Spitzer, now head of his family’s real estate company, is building his first apartments at a time when other developers are also filling Brooklyn with rentals. He’s delivering 857 units across two towers in New York’s hippest and most populous borough, where the apartment supply has been expanding for two years and rents have declined in nine of the past 12 months.

Along the same Williamsburg street as Spitzer’s development, an eventual 2,800 rentals are planned at the site of the defunct Domino Sugar factory. Farther north, Greenpoint Landing is expected to bring 5,500 new apartments.

The Williamsburg project, to begin leasing next spring, will have amenities such as a beach volleyball court, two swimming pools, a demonstration kitchen and communal piano — “the usual,” said Charles Morisi, an executive with Spitzer Enterprises who oversees the project.

One-bedroom rents are likely to start at $2,800, with two-bedrooms estimated at $4,500 to $6,500, said David Maundrell, who oversees marketing of new developments in Brooklyn and Queens for brokerage Citi Habitats.

Comment by In Colorado
2017-10-03 09:43:32


That has to be more than what 80% of Americans clear in a month after taxes are withheld.

How many New Yorkers who are in the market for an apartment can afford that?

Comment by 2banana
2017-10-03 10:09:35

I guess at least 2,800 of them….right next door to 5,500 more of them…and down the street…


Comment by Taxpayers
2017-10-04 04:00:38

Like Obama buying in dc
Lefties are natural born peakers
They don’t like capitalism n fckup often

Comment by Senior Housing Analyst
2017-10-03 09:35:05

Manassas Park, VA Housing Prices Crater 7% YOY


Comment by Apartment 401
2017-10-03 09:43:33

Realtors are liars.

Comment by In Colorado
2017-10-03 09:47:12

Well, if he’s willing to pay this today, what will the building be worth next year?

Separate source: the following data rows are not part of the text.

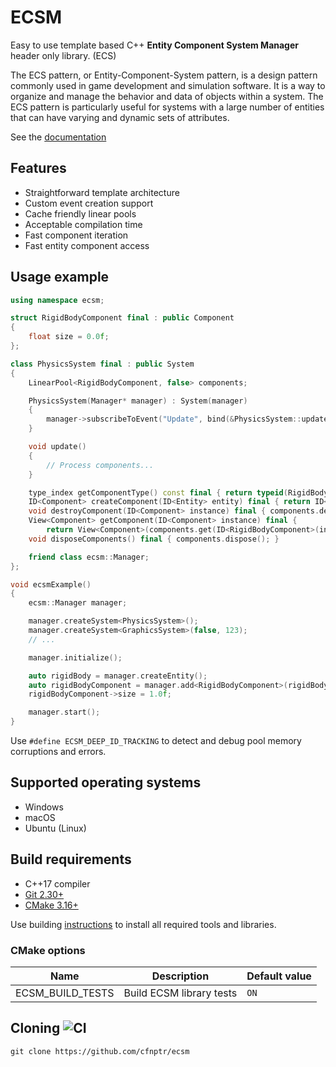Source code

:# ECSM

Easy to use template based C++ **Entity Component System Manager** header only library. (ECS)

The ECS pattern, or Entity-Component-System pattern, is a design pattern commonly used in game development and 
simulation software. It is a way to organize and manage the behavior and data of objects within a system. 
The ECS pattern is particularly useful for systems with a large number of entities that can have varying and 
dynamic sets of attributes.

See the [documentation](https://cfnptr.github.io/ecsm)

## Features

* Straightforward template architecture
* Custom event creation support
* Cache friendly linear pools
* Acceptable compilation time
* Fast component iteration
* Fast entity component access

## Usage example

```cpp
using namespace ecsm;

struct RigidBodyComponent final : public Component
{
    float size = 0.0f;
};

class PhysicsSystem final : public System
{
	LinearPool<RigidBodyComponent, false> components;

    PhysicsSystem(Manager* manager) : System(manager)
	{
		manager->subscribeToEvent("Update", bind(&PhysicsSystem::update, this));
	}

	void update()
	{
		// Process components...
	}

	type_index getComponentType() const final { return typeid(RigidBodyComponent); }
	ID<Component> createComponent(ID<Entity> entity) final { return ID<Component>(components.create()); }
	void destroyComponent(ID<Component> instance) final { components.destroy(ID<RigidBodyComponent>(instance)); }
	View<Component> getComponent(ID<Component> instance) final {
		return View<Component>(components.get(ID<RigidBodyComponent>(instance))); }
	void disposeComponents() final { components.dispose(); }

    friend class ecsm::Manager;
};

void ecsmExample()
{
    ecsm::Manager manager;

    manager.createSystem<PhysicsSystem>();
    manager.createSystem<GraphicsSystem>(false, 123);
	// ...

    manager.initialize();

    auto rigidBody = manager.createEntity();
    auto rigidBodyComponent = manager.add<RigidBodyComponent>(rigidBody);
    rigidBodyComponent->size = 1.0f;

    manager.start();
}
```

Use ```#define ECSM_DEEP_ID_TRACKING``` to detect and debug pool memory corruptions and errors.

## Supported operating systems

* Windows
* macOS
* Ubuntu (Linux)

## Build requirements

* C++17 compiler
* [Git 2.30+](https://git-scm.com/)
* [CMake 3.16+](https://cmake.org/)

Use building [instructions](BUILDING.md) to install all required tools and libraries.

### CMake options

| Name             | Description              | Default value |
|------------------|--------------------------|---------------|
| ECSM_BUILD_TESTS | Build ECSM library tests | `ON`          |

## Cloning ![CI](https://github.com/cfnptr/ecsm/actions/workflows/cmake.yml/badge.svg)

```
git clone https://github.com/cfnptr/ecsm
```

Heaven forbid you that you made a killing if you “sold it too soon”, that’s as bad as “giving it away”.

Comment by Larry Littlefield
2017-10-03 09:55:05

RE Las Vegas massacre.

An apartment investor with a $100 a hand gambling habit.

I wonder when some reporter will head off to the deed recording office(s) to check the (recent?) mortgages on those properties.

Comment by Rental Watch
2017-10-03 09:59:51

Apparently he wired $100k to the Phillipines the week before…he may have been on his way to being broke, but he wasn’t broke yet.

Comment by junior_kai
2017-10-03 12:35:23

100K can go pretty far there too. Could be a boomer that went bust. Hope others dont get the same idea as all these bubbles burst and they find their pensions just aint there.

Comment by 2banana
2017-10-03 10:36:53

If Stephen Paddock was a deep in debt gambler who thought the casinos ripped him off - why didn’t he go after them?

He shot up a country music festival full of innocent people. But full of pro-Trump folks. He picked his target very carefully and with months of preparation.

There are lots of angles that need to be investigated.

The muslim angle (ISIS called him one of their soldiers). He did travel to the ME last year and his girlfriend is Indonesian (the largest population muslim country).

The hateful left angle. He has lots of links to the angry left. And as they keep saying “Trump is evil and equal to Hitler” without dispute from the leaders of the left (like obama and Hillary), eventually, someone is going to follow the lead.

And we just recently had a Republican congressman and his aides nearly assassinated by another older white left wing Hillary supporter male. Funny how the left buried that story.

He seemed to have made his wealth in real estate. Did he lose it too?

NBC reported that he was “known” to authorities with no details. His father was once on the FBI’s top 10 most wanted.

There will be mucho info coming in the next few weeks. Who knows where it where lead.

But I doubt he was someone who just “snapped.” Way too much planning and preparation to include wiring his girlfriend $100,000 days before he committed this crime.

Comment by MightyMike
2017-10-03 11:06:05

they keep saying “Trump is evil and equal to Hitler”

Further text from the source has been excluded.